----- Supplied data -----

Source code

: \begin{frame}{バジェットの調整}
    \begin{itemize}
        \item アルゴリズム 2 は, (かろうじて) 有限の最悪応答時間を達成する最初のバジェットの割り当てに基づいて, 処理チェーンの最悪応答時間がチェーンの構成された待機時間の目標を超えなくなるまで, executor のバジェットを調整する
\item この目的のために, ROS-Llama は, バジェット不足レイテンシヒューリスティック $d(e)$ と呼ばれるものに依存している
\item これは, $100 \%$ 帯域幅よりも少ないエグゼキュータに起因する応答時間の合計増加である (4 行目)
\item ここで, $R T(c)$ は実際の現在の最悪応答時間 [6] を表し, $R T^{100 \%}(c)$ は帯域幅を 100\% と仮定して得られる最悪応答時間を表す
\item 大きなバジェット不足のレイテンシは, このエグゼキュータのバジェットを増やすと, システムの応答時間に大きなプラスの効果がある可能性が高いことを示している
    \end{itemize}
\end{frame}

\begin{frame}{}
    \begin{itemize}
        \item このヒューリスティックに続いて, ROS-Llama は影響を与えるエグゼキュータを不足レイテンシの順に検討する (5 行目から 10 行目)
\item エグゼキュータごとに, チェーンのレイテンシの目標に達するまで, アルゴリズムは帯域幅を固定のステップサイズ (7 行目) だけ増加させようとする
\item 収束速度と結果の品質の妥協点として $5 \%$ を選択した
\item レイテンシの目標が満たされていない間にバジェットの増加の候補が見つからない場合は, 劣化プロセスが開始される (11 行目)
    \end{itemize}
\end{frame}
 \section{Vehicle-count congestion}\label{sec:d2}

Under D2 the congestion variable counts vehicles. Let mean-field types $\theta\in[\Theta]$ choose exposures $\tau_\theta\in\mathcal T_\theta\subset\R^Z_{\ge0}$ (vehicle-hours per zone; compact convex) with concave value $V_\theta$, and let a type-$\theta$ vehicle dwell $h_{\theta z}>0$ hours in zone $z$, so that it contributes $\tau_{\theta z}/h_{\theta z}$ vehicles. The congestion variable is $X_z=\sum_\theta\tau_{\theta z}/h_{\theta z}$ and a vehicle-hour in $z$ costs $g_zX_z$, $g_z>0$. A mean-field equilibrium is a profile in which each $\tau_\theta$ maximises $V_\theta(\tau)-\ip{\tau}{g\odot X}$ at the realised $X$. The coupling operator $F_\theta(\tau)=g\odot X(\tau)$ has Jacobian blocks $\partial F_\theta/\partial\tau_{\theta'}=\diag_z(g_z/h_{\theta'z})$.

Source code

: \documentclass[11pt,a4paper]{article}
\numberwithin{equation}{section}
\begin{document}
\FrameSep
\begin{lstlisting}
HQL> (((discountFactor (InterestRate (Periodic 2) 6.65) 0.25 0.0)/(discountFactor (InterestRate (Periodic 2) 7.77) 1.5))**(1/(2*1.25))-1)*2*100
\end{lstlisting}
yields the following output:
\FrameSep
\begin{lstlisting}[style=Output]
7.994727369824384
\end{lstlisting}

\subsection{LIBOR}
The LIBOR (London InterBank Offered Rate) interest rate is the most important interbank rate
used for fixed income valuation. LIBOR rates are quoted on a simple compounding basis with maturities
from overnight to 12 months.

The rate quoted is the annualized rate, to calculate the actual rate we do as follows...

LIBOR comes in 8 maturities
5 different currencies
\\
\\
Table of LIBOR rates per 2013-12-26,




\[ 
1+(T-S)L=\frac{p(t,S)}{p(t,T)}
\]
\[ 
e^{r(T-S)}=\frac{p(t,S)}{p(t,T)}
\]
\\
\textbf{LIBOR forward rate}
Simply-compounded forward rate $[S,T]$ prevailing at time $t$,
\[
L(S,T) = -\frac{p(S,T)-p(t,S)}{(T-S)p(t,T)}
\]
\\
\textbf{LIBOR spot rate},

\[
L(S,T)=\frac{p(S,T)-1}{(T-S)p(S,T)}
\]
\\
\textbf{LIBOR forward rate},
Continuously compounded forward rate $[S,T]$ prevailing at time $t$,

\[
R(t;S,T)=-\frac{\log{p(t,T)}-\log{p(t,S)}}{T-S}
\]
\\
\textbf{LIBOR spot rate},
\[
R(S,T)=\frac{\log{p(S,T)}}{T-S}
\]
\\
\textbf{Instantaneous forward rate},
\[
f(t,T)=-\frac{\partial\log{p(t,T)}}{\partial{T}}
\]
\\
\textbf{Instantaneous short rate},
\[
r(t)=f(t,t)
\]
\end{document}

-----

Search the entries for "frac" and copy out each line that has it.

1+(T-S)L=\frac{p(t,S)}{p(t,T)}
e^{r(T-S)}=\frac{p(t,S)}{p(t,T)}
L(S,T) = -\frac{p(S,T)-p(t,S)}{(T-S)p(t,T)}
L(S,T)=\frac{p(S,T)-1}{(T-S)p(S,T)}
R(t;S,T)=-\frac{\log{p(t,T)}-\log{p(t,S)}}{T-S}
R(S,T)=\frac{\log{p(S,T)}}{T-S}
f(t,T)=-\frac{\partial\log{p(t,T)}}{\partial{T}}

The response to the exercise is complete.